[Entries supplied]
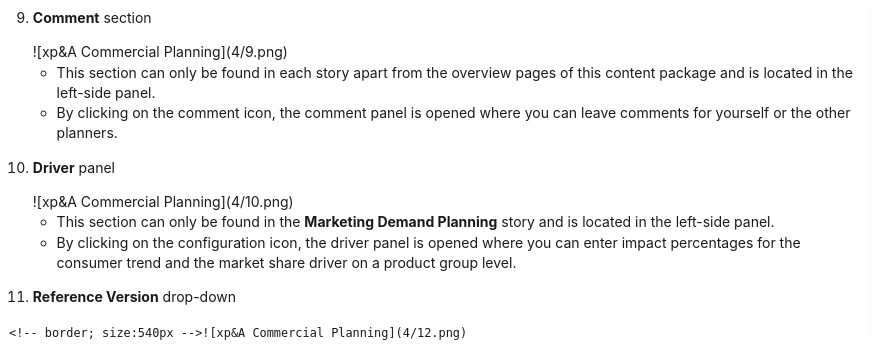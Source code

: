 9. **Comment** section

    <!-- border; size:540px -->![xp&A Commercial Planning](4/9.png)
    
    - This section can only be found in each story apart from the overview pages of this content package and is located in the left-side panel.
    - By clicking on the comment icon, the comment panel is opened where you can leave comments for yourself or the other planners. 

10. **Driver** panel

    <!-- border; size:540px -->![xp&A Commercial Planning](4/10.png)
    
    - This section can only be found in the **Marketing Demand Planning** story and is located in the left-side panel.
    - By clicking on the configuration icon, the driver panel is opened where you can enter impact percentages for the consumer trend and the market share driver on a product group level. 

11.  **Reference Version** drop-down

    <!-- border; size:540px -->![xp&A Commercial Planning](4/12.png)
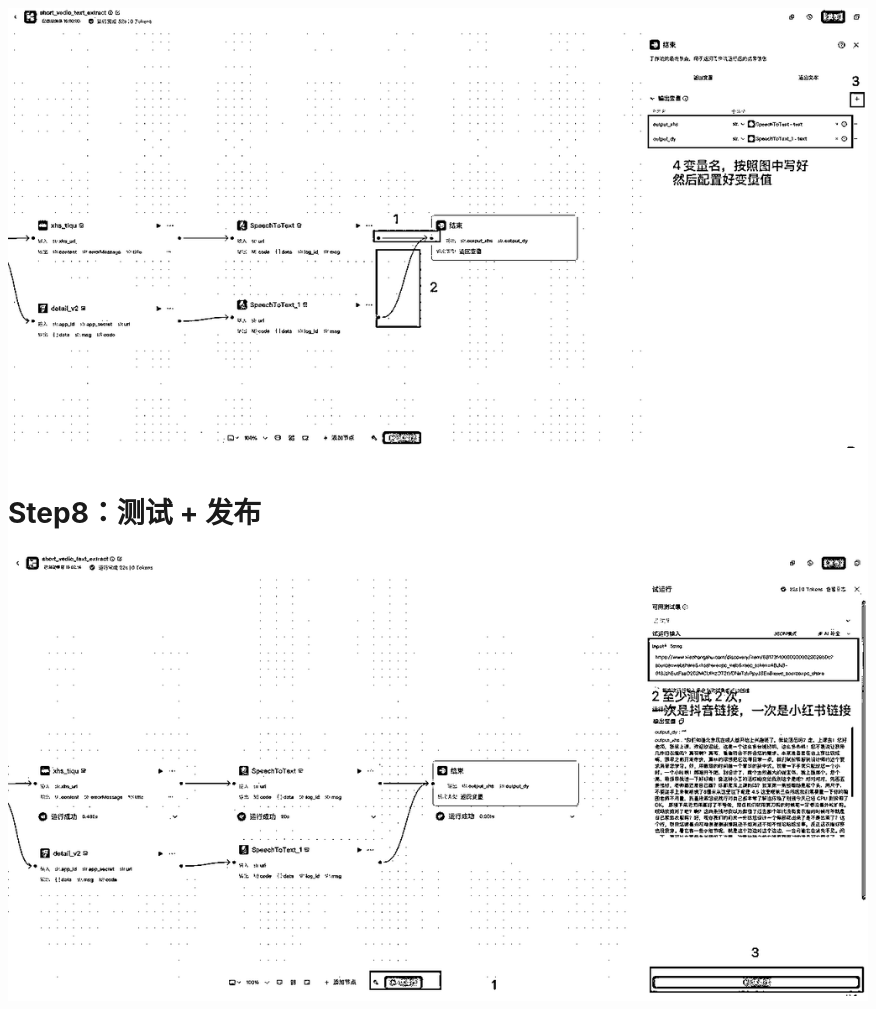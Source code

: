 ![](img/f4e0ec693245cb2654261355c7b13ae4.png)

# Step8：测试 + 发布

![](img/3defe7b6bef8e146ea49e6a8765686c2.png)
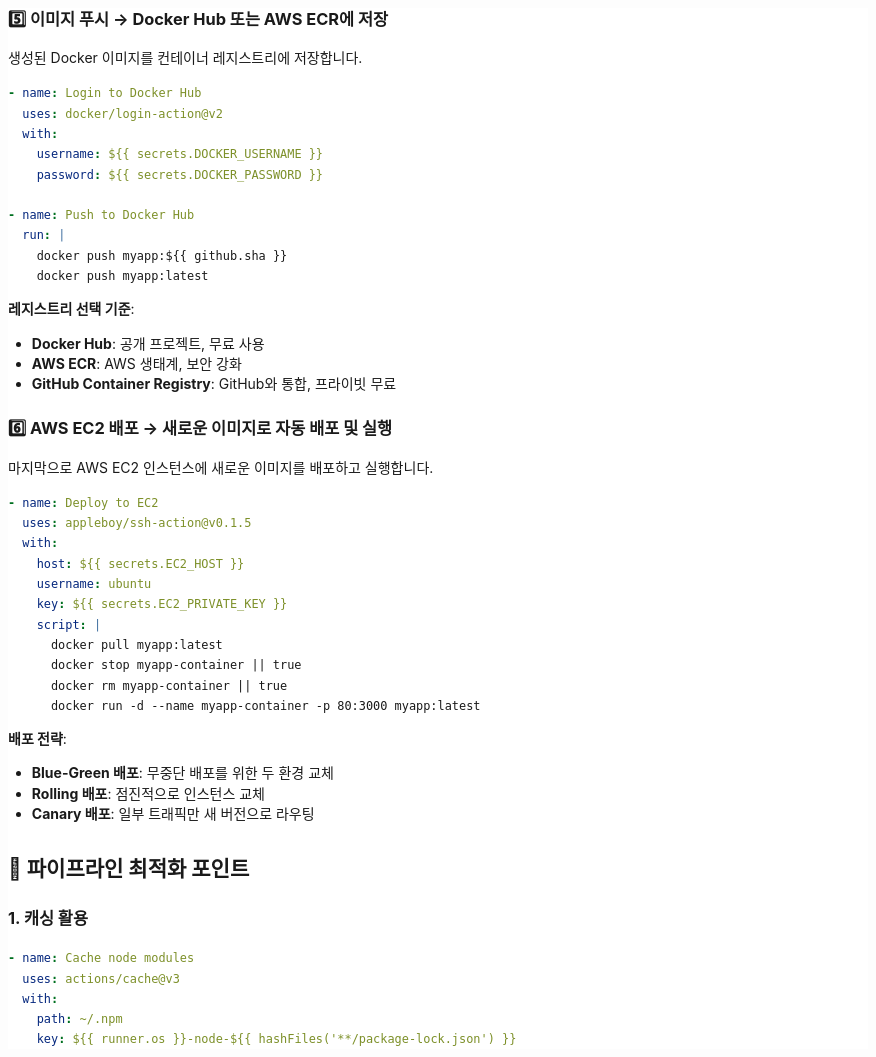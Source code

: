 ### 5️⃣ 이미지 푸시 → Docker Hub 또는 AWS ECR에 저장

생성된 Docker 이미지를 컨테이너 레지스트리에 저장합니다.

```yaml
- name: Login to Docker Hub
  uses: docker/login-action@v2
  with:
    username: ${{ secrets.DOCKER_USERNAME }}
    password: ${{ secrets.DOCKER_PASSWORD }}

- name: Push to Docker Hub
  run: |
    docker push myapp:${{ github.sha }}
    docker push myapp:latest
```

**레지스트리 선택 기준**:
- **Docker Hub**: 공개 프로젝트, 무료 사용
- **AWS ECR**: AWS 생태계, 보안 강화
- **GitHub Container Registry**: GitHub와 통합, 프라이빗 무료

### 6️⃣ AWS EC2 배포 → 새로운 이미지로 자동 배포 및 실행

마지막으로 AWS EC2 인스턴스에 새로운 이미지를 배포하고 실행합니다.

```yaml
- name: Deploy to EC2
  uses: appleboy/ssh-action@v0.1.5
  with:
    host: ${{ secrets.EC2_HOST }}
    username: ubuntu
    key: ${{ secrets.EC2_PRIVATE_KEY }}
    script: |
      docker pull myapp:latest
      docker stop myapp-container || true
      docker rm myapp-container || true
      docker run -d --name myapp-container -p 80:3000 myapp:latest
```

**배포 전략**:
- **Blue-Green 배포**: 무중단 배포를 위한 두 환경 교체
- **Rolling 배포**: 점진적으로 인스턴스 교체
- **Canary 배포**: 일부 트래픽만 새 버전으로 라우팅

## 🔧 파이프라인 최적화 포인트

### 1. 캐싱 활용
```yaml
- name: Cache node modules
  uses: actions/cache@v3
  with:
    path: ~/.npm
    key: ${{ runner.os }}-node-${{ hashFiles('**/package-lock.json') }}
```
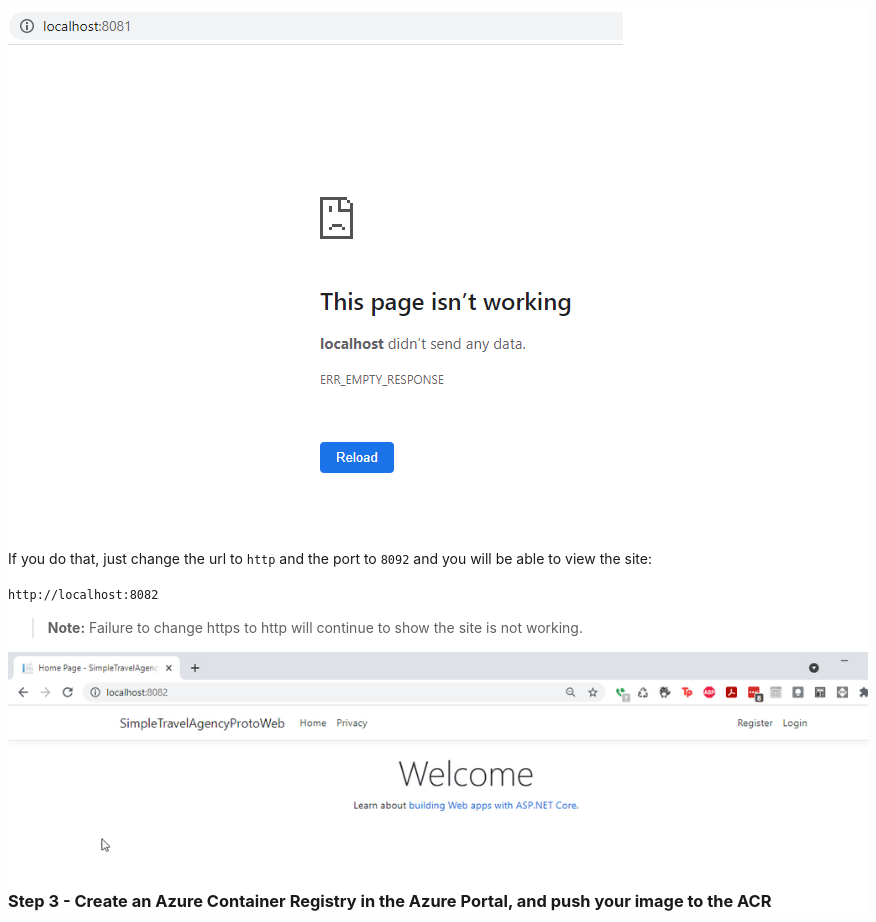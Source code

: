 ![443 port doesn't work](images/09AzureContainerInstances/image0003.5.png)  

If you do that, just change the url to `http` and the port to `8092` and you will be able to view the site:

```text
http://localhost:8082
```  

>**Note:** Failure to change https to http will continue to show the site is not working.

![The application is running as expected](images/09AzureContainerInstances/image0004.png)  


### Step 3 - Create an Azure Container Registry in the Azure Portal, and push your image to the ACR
[/Entries supplied]
[Entries supplied]
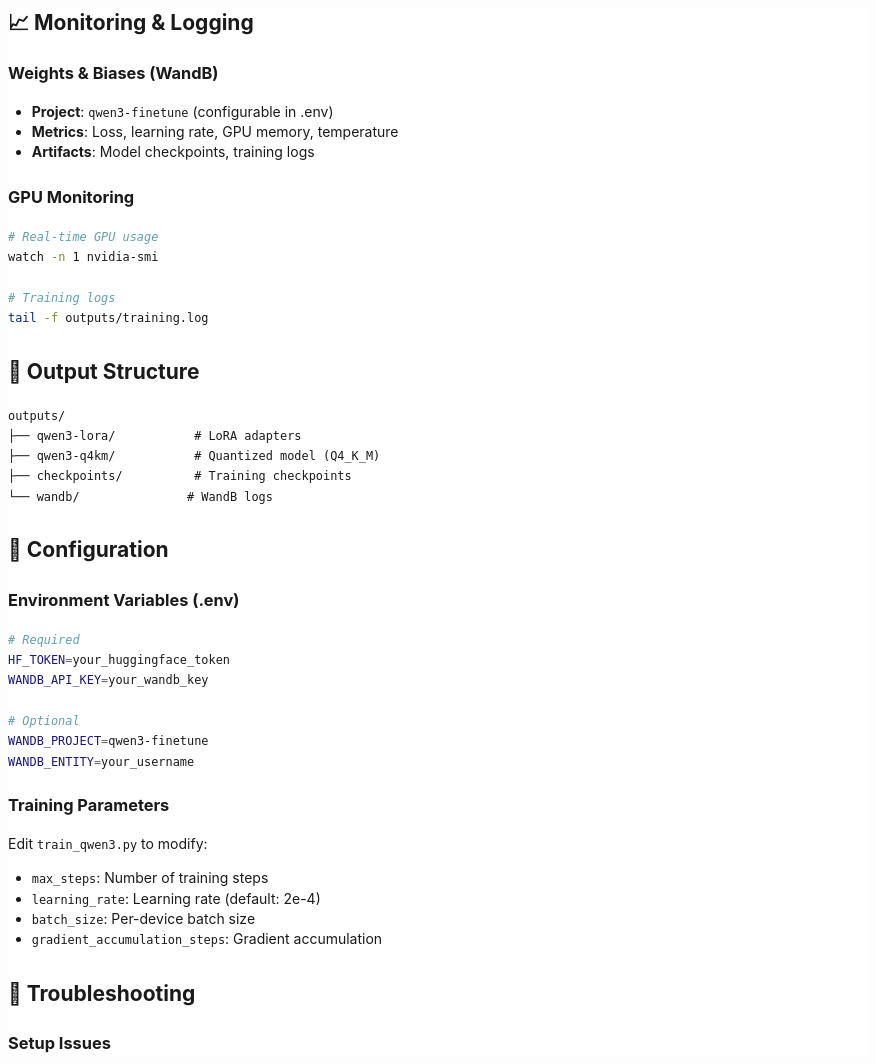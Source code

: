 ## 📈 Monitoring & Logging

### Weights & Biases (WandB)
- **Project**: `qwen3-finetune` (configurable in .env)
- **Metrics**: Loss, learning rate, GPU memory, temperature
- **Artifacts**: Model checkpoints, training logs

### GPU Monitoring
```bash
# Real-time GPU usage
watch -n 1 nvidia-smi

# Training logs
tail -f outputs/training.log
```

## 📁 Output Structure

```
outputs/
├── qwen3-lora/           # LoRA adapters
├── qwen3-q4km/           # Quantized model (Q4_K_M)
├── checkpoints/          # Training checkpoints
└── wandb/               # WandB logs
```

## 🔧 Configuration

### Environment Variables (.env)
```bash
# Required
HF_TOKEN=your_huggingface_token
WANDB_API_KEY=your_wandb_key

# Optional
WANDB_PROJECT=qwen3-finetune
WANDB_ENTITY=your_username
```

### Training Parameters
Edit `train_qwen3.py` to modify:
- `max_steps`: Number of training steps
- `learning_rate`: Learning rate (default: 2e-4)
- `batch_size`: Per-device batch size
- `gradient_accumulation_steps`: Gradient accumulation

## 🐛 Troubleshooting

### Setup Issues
[/Entries supplied]
[Entries supplied]
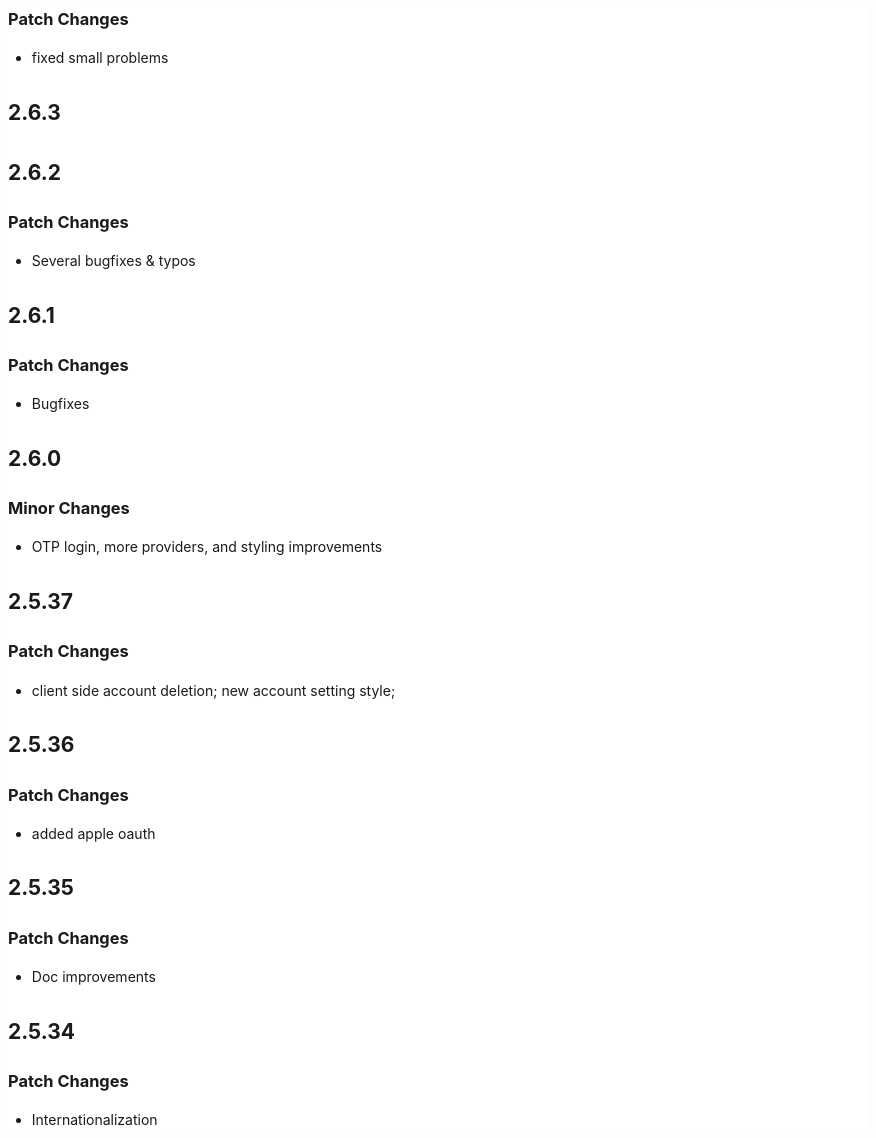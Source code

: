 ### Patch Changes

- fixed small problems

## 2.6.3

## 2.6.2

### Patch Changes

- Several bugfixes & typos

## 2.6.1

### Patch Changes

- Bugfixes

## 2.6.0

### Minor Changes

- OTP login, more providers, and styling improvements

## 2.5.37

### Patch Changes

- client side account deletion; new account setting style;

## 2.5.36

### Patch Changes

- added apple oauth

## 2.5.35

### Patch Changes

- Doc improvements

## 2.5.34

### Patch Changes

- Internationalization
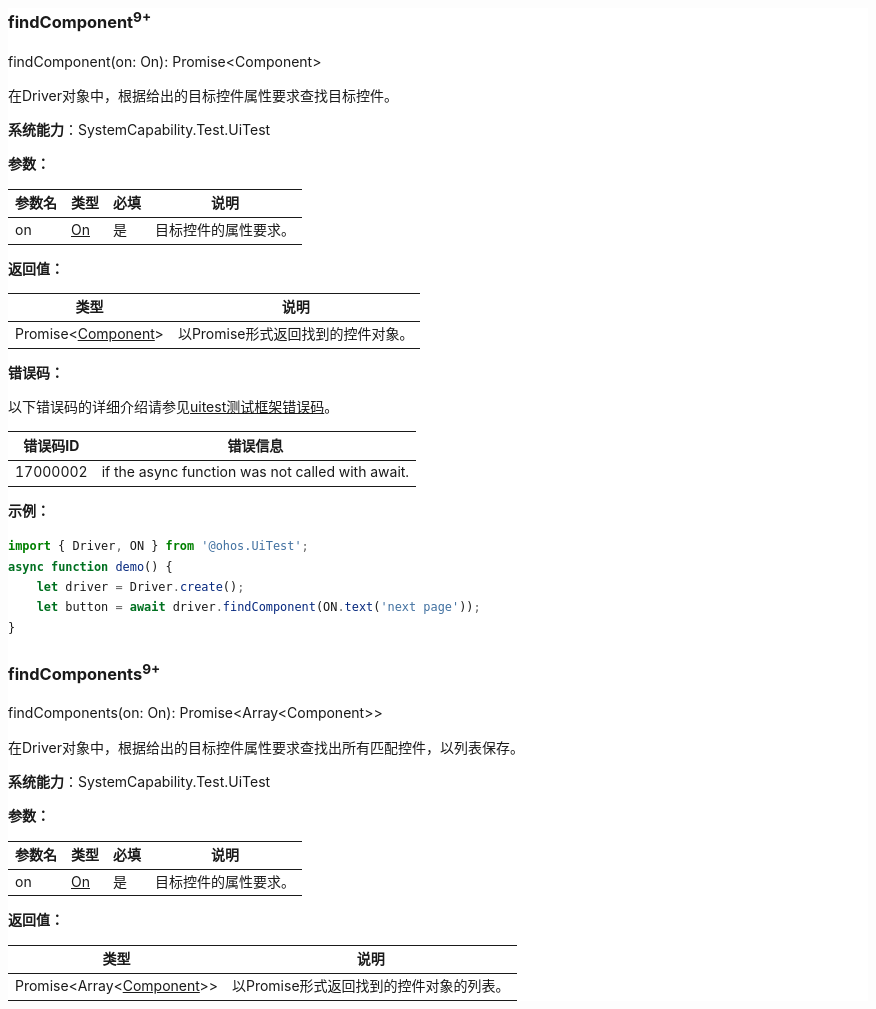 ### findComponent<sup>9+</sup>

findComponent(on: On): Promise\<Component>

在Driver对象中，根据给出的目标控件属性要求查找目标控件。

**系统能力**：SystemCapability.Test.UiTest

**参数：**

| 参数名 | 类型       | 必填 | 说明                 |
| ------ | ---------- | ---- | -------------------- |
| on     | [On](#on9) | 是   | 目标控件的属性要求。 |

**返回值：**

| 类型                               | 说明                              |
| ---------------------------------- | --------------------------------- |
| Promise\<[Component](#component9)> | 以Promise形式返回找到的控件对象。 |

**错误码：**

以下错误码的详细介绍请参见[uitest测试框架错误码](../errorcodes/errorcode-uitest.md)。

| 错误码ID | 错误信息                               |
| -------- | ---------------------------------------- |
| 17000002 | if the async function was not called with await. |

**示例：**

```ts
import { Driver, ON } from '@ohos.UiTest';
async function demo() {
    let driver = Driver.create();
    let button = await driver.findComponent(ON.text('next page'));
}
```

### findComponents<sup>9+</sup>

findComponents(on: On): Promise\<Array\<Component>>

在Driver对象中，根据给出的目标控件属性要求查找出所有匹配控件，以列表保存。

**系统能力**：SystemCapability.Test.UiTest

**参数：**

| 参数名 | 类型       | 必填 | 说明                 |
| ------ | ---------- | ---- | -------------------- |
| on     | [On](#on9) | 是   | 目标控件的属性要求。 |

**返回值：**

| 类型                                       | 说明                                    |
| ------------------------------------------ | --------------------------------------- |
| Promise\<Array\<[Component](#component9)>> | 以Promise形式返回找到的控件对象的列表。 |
[/Entries supplied]
*Directions for this task*.
Your answer should consist solely of the lines above from the line with "is not working." to the line with "### Step 3 - Create", both included, reproduced exactly.

*Response box*.
>**Note:** Failure to change https to http will continue to show the site is not working.

![The application is running as expected](images/09AzureContainerInstances/image0004.png)  


### Step 3 - Create an Azure Container Registry in the Azure Portal, and push your image to the ACR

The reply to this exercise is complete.